Replacing Keen.io functionalities with Azure Functions and Cosmos DB
One of my customers consulted me about how to optimize the costs they were having by receiving SendGrid notifications with the state of the emails they sent. After thinking about a possible solution in Azure I came up with an idea that allowed my customer to reduce their costs from USD$500 to less than USD$50 each month. Keep reading and find out how.
SendGrid is a very good email sending service that allows you to send millions of emails through their platform. One of the mechanisms they have to inform you about what was the result of sending your massive emails (opened, reported as spam, deleted without being read, etc.) is by sending a HTTP POST to a URL you can provide. The HTTP POST will then contain a JSON body with details about the result of the emails sent.
You could be interested in store this information in a repository where you could be able to query these reports. For example, to know what messages were reported as spam during the last three days.
My customer was using a service called Keen.io that provided him with the webhook so SendGrid could send the information there, and with a repository and a platform to query the data gathered by the webhook.
But after a couple of months of being using this service, the costs started to rise notoriously. Hitting USD$500 just for some thousands of notifications received.
So, they consulted me, described to me the situation and I immediately imagined a solution based on Azure that will be obviously a way cheaper.
The main components would be the almighty Azure Functions on the receiving URL side, and Azure Cosmos DB as a repository.
Azure Functions can be deployed on the consumption plan model i.e. they will charge just for the seconds they are running. Not to mention that Azure gives you a million of Azure Functions calls per month for free!
On the other hand, Cosmos DB can store your JSON documents natively and make advanced and fast queries over them without too much effort. And since all the information could be stored in just one collection, you can keep the costs very low, as the price for just one collection of 400 RUs (you won't need anything else for a use case like these) is $21.92.
The other considerable cost associated with the Cosmos DB will be the storage per se. It is $0.25 GB/month. Let's exaggerate and say you have one GB of notifications per month. On the first month, your total costs will be near to $22+$0.25=$22.25. On the second, you'll pay $22 plus what you were already storing: $0.25 plus another GB: $0.25. A total of $22.5. And so on.
All in all, Keep.io is a very good service that keeps you away from the implementation details; but you could do it by yourself on your own Azure subscription while keeping the costs far down from one-tenth of the original cost of an already available service.
Let's get down to work
The following diagram depicts the solution for this case:
First, you would like to create a Cosmos DB on your subscription or maybe getting a free testing Cosmos DB. We are so flexible, that you could use even a Cosmos DB emulator.
Once you have created your Cosmos DB, you will have its endpoint and connection key (required to make the connection - like the connection string for a SQL Database).

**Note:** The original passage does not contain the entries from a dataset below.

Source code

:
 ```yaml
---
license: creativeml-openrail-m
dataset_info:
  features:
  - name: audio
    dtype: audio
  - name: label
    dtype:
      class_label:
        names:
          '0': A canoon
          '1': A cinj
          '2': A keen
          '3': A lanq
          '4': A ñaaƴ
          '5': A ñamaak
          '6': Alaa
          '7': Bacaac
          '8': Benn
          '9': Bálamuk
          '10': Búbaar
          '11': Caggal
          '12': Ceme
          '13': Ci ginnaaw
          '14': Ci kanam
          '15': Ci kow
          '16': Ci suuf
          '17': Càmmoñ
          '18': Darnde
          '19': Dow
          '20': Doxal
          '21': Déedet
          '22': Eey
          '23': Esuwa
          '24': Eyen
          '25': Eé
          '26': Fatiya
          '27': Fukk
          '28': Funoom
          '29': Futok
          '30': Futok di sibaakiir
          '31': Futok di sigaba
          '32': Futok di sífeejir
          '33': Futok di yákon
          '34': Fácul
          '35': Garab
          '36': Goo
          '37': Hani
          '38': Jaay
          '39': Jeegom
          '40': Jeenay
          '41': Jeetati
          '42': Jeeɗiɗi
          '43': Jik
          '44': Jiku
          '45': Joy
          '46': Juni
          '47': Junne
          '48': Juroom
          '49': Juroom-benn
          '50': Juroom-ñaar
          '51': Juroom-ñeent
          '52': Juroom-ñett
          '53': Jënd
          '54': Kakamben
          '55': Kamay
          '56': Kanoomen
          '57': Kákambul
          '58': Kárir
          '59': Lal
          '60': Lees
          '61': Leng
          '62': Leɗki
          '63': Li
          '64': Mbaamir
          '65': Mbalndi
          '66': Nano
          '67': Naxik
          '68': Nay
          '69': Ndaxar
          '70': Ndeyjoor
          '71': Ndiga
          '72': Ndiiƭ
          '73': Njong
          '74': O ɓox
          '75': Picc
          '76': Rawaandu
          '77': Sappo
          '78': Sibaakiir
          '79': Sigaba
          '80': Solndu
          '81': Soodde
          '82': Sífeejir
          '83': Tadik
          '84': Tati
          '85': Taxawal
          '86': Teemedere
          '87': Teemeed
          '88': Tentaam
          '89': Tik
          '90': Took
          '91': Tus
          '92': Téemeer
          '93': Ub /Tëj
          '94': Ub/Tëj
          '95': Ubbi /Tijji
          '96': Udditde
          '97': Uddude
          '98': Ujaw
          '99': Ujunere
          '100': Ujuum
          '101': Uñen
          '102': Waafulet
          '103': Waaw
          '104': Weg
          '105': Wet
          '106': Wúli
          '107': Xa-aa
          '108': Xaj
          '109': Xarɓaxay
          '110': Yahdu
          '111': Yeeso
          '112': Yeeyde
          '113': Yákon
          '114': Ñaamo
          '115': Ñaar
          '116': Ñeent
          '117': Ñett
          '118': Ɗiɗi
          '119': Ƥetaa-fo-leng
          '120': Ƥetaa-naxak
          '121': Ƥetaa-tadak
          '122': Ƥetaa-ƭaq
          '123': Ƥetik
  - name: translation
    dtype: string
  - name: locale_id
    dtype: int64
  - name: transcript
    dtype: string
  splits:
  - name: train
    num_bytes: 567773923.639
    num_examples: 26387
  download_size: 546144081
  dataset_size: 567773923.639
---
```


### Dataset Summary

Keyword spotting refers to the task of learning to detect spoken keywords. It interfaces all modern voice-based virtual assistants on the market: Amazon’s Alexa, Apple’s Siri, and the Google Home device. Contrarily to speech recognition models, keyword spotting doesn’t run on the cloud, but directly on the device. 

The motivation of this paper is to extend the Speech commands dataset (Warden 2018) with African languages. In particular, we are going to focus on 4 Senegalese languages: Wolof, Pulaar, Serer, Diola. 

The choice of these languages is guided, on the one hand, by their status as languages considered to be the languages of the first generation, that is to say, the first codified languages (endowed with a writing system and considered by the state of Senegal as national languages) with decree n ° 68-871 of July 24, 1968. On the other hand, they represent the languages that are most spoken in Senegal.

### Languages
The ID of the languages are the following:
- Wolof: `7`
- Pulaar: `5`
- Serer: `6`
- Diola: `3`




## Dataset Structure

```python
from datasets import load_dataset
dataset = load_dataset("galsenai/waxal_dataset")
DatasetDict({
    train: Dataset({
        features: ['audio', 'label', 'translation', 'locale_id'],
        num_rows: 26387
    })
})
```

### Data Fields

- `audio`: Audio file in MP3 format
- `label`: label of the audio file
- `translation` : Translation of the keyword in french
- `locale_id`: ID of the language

Keep them at hand as we are going to configure our function with them.
Now, using your Visual Studio, create an HTTP Triggered Azure Function. A new function with a predefined template will be created. Remove the get method from the function header as we are going to need just the post method. It is a good practice to reduce the attack surface a possible intruder could have.
By now, November 2018, the template will come a little outdated (the tracer for logging is now being deprecated and replaced by the ILogger). But not a problem. The code I'm showing you is already adjusted to being on the cutting edge (for now). Another thing to update is how we access the configuration settings. Observe that I have added the ExecutionContext parameter as input for the template. It will help us to set up the config object to get those variables in the way that is used in the .NET Core world.
So, if we are in the development environment, app settings will be loaded from local.settings.json; but in production, these variables will be loaded from the appsettings tab of the app service.
The data sent from the client (SendGrid or another source) to Azure Functions is supposed to come in raw JSON format inside the body of the post message as an array of JSON documents. That's why I am using the JArray object to store these documents.
Once you get the documents in memory it is time for us to communicate to the Cosmos DB and insert that info in the required collection. Apart from the Cosmos DB URI and Key, we are going to need the name of the DB and collection in which we need to store the data. All these values should be provided as configuration variables, so you can change the repository whenever you want, without changing your code.
The DocumentClient object will do the magic for us and when it is configured as we need a simple foreach will be required to traverse the JArray object and for each entry (a JObject) it will be inserted in the Cosmos DB using the operation CreateDocumentAsync.
If there are errors when inserting a document, in this case, the execution continues with the other documents. So, this insertion is not transactional. To make this execution transactional you should create a Cosmos DB stored procedure containing the transaction logic as right now there are no means to control transactions from Cosmos DB clients. Just inside the engine. The failed insertions will be reported in the log, and at the end of the execution, in the response, it will be noted that not all the documents were inserted. This could help administrators to check what went wrong.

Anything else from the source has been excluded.